In Home Cooked, Anya Fernald introduces unpretentious meals, fit for any weeknight meal or dinner party dish.
I first tried fried mortadella sandwiches not in Italy but on a sweltering day in São Paulo, Brazil. I was on the second floor of a massive marketplace near the center of town in a food court that had six separate restaurants, each serving the same thing on the menu: sanduíche de mortadela. The sandwich was irresistable: soft bread crisped on the grill, about an inch of thin-cut griddled mortadella, and a layer of gooey cheese.
Frying the mortadella stacks is crucial to this recipe. The meat crisps irresistibly on its edges, and the small amount of fat that renders out of the mortadella is the perfect medium for toasting the bread, which absorbs the porky flavor. Though some specialty shops sell slices of massive mortadella (in Italy they are made up to a foot in diameter), for this recipe you want slices that are less than 5 inches in diameter.

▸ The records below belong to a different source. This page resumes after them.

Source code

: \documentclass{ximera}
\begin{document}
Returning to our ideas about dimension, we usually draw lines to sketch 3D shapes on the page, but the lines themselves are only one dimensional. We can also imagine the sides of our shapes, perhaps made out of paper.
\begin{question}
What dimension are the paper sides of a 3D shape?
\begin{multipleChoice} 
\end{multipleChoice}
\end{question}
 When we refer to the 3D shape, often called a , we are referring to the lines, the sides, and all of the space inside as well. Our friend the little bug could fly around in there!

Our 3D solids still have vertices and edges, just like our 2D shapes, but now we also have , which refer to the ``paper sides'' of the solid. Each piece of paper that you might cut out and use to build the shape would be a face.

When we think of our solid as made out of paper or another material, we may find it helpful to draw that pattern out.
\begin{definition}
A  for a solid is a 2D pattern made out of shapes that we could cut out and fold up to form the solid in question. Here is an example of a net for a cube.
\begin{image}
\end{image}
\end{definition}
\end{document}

When serving the sandwiches as a starter, I cut them into quarters for an excellent handheld snack. Not surprisingly, the salty sandwiches are great with cocktails.
Directions
- Arrange the sliced mortadella into four even stacks of seven slices each. In a dry cast-iron or heavy frying pan over medium heat, fry the mortadella stacks, turning once, until sizzled and brown on both sides, about 6 minutes. Remove the pan from the heat.

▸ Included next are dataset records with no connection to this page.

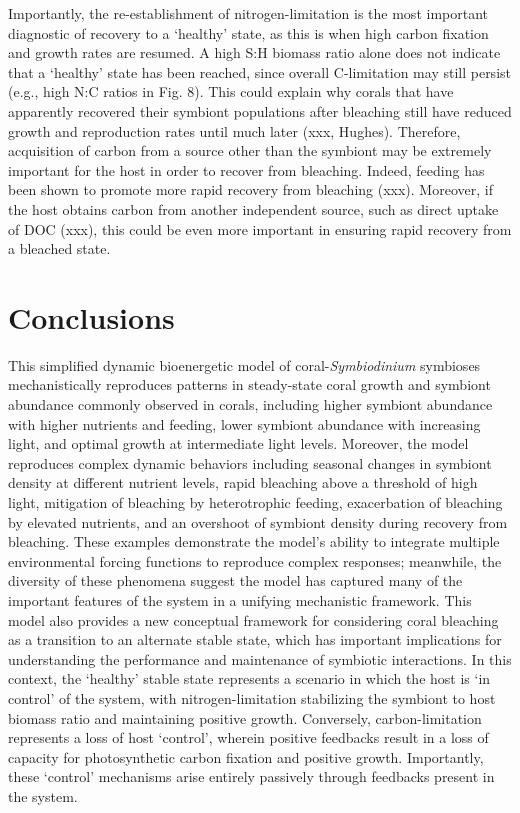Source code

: \documentclass[]{elsarticle} %
\begin{document}
Importantly, the re-establishment of nitrogen-limitation is the most
important diagnostic of recovery to a `healthy' state, as this is when
high carbon fixation and growth rates are resumed. A high S:H biomass
ratio alone does not indicate that a `healthy' state has been reached,
since overall C-limitation may still persist (e.g., high N:C ratios in
Fig. 8). This could explain why corals that have apparently recovered
their symbiont populations after bleaching still have reduced growth and
reproduction rates until much later (xxx, Hughes). Therefore,
acquisition of carbon from a source other than the symbiont may be
extremely important for the host in order to recover from bleaching.
Indeed, feeding has been shown to promote more rapid recovery from
bleaching (xxx). Moreover, if the host obtains carbon from another
independent source, such as direct uptake of DOC (xxx), this could be
even more important in ensuring rapid recovery from a bleached state.

\section{Conclusions}\label{conclusions}

This simplified dynamic bioenergetic model of coral-\emph{Symbiodinium}
symbioses mechanistically reproduces patterns in steady-state coral
growth and symbiont abundance commonly observed in corals, including
higher symbiont abundance with higher nutrients and feeding, lower
symbiont abundance with increasing light, and optimal growth at
intermediate light levels. Moreover, the model reproduces complex
dynamic behaviors including seasonal changes in symbiont density at
different nutrient levels, rapid bleaching above a threshold of high
light, mitigation of bleaching by heterotrophic feeding, exacerbation of
bleaching by elevated nutrients, and an overshoot of symbiont density
during recovery from bleaching. These examples demonstrate the model's
ability to integrate multiple environmental forcing functions to
reproduce complex responses; meanwhile, the diversity of these phenomena
suggest the model has captured many of the important features of the
system in a unifying mechanistic framework. This model also provides a
new conceptual framework for considering coral bleaching as a transition
to an alternate stable state, which has important implications for
understanding the performance and maintenance of symbiotic interactions.
In this context, the `healthy' stable state represents a scenario in
which the host is `in control' of the system, with nitrogen-limitation
stabilizing the symbiont to host biomass ratio and maintaining positive
growth. Conversely, carbon-limitation represents a loss of host
`control', wherein positive feedbacks result in a loss of capacity for
photosynthetic carbon fixation and positive growth. Importantly, these
`control' mechanisms arise entirely passively through feedbacks present
in the system.
\end{document}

- Place each mortadella stack on a slice of bread and top with a slice of provolone and a second slice of bread to make a sandwich.
- Return the pan to medium heat and add a few tablespoons of butter. Put the sandwiches in the pan and weight them down with a second, smaller cast-iron pan or other weight. Cook until golden brown on one side, about 3 minutes. Add more butter to the pan, flip the sandwiches, weight them down again, and cook until golden brown on the second side, about 3 minutes more. Remove from the pan, cut into halves or quarters, and serve hot.